_Required work:_ All that should be output is the block of lines below from the line with "Given the uncertainties" to the line with "To cite BioModels", both included, exactly as written.

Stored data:

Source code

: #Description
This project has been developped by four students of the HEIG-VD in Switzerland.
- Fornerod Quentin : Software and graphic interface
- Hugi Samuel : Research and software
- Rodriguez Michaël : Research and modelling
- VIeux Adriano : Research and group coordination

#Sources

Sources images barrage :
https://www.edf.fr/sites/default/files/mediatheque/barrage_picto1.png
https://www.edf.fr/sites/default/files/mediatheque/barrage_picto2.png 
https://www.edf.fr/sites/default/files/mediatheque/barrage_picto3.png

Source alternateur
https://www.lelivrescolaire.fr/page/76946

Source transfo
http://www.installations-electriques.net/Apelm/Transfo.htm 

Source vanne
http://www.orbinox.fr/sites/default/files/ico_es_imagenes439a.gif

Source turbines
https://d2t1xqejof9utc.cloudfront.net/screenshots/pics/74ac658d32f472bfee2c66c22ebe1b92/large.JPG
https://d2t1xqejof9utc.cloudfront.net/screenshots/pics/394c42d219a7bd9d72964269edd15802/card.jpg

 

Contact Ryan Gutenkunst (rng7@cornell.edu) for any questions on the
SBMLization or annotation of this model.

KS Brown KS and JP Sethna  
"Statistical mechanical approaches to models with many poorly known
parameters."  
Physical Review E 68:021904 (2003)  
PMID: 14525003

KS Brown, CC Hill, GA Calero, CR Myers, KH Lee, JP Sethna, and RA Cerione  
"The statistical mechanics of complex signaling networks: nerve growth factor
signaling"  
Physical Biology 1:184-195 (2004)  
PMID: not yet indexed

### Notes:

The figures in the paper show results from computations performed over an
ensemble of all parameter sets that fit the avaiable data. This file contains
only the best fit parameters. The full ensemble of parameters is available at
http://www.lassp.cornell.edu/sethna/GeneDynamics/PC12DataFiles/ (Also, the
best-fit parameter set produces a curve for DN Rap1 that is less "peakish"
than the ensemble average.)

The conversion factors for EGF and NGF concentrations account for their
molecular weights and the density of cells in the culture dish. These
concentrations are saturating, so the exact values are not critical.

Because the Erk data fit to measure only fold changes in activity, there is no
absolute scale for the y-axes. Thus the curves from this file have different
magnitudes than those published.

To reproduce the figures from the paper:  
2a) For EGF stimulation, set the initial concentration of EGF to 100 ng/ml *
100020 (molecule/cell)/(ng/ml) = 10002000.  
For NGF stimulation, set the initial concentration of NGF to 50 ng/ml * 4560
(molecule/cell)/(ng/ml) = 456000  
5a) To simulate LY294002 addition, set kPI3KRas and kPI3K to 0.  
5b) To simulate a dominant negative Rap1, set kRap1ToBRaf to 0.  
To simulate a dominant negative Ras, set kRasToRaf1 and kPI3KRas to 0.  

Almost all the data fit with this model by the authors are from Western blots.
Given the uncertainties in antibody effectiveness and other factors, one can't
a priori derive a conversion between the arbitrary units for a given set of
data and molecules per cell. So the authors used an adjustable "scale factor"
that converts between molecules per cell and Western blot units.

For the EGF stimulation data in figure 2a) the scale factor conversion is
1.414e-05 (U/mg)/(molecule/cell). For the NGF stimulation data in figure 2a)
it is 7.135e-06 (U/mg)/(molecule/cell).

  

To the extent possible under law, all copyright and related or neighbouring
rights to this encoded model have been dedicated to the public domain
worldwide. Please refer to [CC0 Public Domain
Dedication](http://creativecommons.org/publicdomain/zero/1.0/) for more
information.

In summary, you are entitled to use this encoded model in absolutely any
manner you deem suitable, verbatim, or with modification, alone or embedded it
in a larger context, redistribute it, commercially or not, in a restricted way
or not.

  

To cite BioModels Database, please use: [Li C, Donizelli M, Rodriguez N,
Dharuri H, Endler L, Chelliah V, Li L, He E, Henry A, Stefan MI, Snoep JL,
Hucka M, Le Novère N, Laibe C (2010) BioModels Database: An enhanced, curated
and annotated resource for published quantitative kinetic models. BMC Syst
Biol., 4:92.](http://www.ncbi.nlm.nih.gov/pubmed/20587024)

_Exercise result:_
Given the uncertainties in antibody effectiveness and other factors, one can't
a priori derive a conversion between the arbitrary units for a given set of
data and molecules per cell. So the authors used an adjustable "scale factor"
that converts between molecules per cell and Western blot units.

For the EGF stimulation data in figure 2a) the scale factor conversion is
1.414e-05 (U/mg)/(molecule/cell). For the NGF stimulation data in figure 2a)
it is 7.135e-06 (U/mg)/(molecule/cell).

  

To the extent possible under law, all copyright and related or neighbouring
rights to this encoded model have been dedicated to the public domain
worldwide. Please refer to [CC0 Public Domain
Dedication](http://creativecommons.org/publicdomain/zero/1.0/) for more
information.

In summary, you are entitled to use this encoded model in absolutely any
manner you deem suitable, verbatim, or with modification, alone or embedded it
in a larger context, redistribute it, commercially or not, in a restricted way
or not.

  

To cite BioModels Database, please use: [Li C, Donizelli M, Rodriguez N,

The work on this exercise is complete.